Secondly, email is supposed to be a two-way medium, and we need to treat our marketing emails in that way. This means allowing users to reply, and not sending emails from addresses like
We should be actively seeking to engage our subscribers in discussion. We should ask their opinion, encourage comments and post the occasional poll. By doing so, we demonstrate that they are more than an email address to us.
This, of course, all depends on whether they can read our email in the first place.
“This Is Impossible To Read”
In their enthusiasm to increase email conversion rates, many mailing-list owners resort to ever more elaborate email designs. Unfortunately, this all too often leads to unreadable emails that send recipients instantly to the “Unsubscribe” (or, worse, the “Spam”) button.
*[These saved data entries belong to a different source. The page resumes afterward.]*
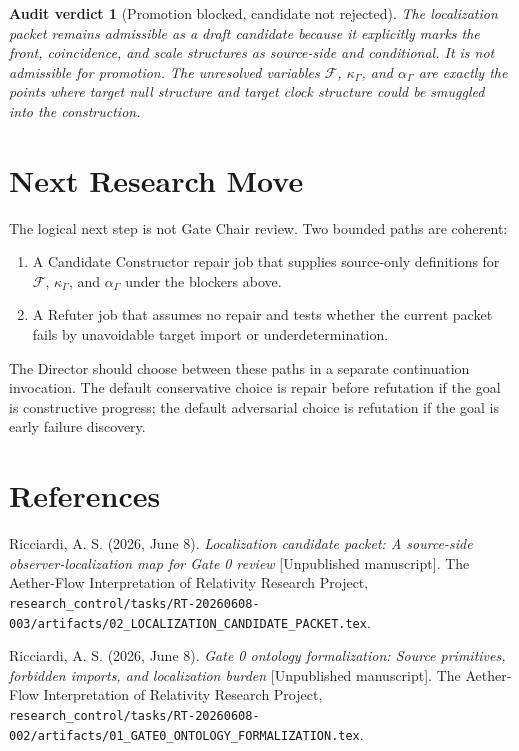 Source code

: \documentclass[11pt]{article}
\newcommand{\Front}{\mathcal{F}}
\newtheorem{auditverdict}{Audit verdict}
\begin{document}
\begin{auditverdict}[Promotion blocked, candidate not rejected]
The localization packet remains admissible as a draft candidate because it
explicitly marks the front, coincidence, and scale structures as source-side
and conditional. It is not admissible for promotion. The unresolved variables
\(\Front\), \(\kappa_{\Gamma}\), and \(\alpha_{\Gamma}\) are exactly the points
where target null structure and target clock structure could be smuggled into
the construction.
\end{auditverdict}

\section{Next Research Move}

The logical next step is not Gate Chair review. Two bounded paths are coherent:

\begin{enumerate}
    \item A Candidate Constructor repair job that supplies source-only
    definitions for \(\Front\), \(\kappa_{\Gamma}\), and \(\alpha_{\Gamma}\)
    under the blockers above.
    \item A Refuter job that assumes no repair and tests whether the current
    packet fails by unavoidable target import or underdetermination.
\end{enumerate}

The Director should choose between these paths in a separate continuation
invocation. The default conservative choice is repair before refutation if the
goal is constructive progress; the default adversarial choice is refutation if
the goal is early failure discovery.

\section*{References}

Ricciardi, A. S. (2026, June 8). \emph{Localization candidate packet: A
source-side observer-localization map for Gate 0 review} [Unpublished
manuscript]. The Aether-Flow Interpretation of Relativity Research Project,
\texttt{research\_control/tasks/RT-20260608-003/artifacts/02\_LOCALIZATION\_CANDIDATE\_PACKET.tex}.

Ricciardi, A. S. (2026, June 8). \emph{Gate 0 ontology formalization: Source
primitives, forbidden imports, and localization burden} [Unpublished
manuscript]. The Aether-Flow Interpretation of Relativity Research Project,
\texttt{research\_control/tasks/RT-20260608-002/artifacts/01\_GATE0\_ONTOLOGY\_FORMALIZATION.tex}.
\end{document}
Unlike many Web designers, I see nothing wrong with HTML email. It does statistically generate a higher conversion rate, and that cannot be ignored. However, HTML emails do take work to get right, and they need to be tested thoroughly.
To make matters more complicated, it is now vital to consider mobile devices. A huge percentage of users now access their email on mobile devices, and the email clients on these devices don’t display HTML email particularly well.
Fortunately, you can make HTML email responsive, and companies such as MailChimp even provide tools to do so with no programming knowledge required.
Of course, if all else fails, a plain-text version should be available to those subscribers who want it.
“I Just Want Some Respect”
Ultimately, the secret to not alienating subscribers is simple: treat them with respect.
You can’t go far wrong if you follow the old adage, “Treat others as you would have them treat you.” If you hate being signed up for stuff without your permission, being constantly sold to, and not being able to easily unsubscribe, then others likely feel the same way about your content.
No matter how important you feel your emails are, they are probably like any others to your subscribers.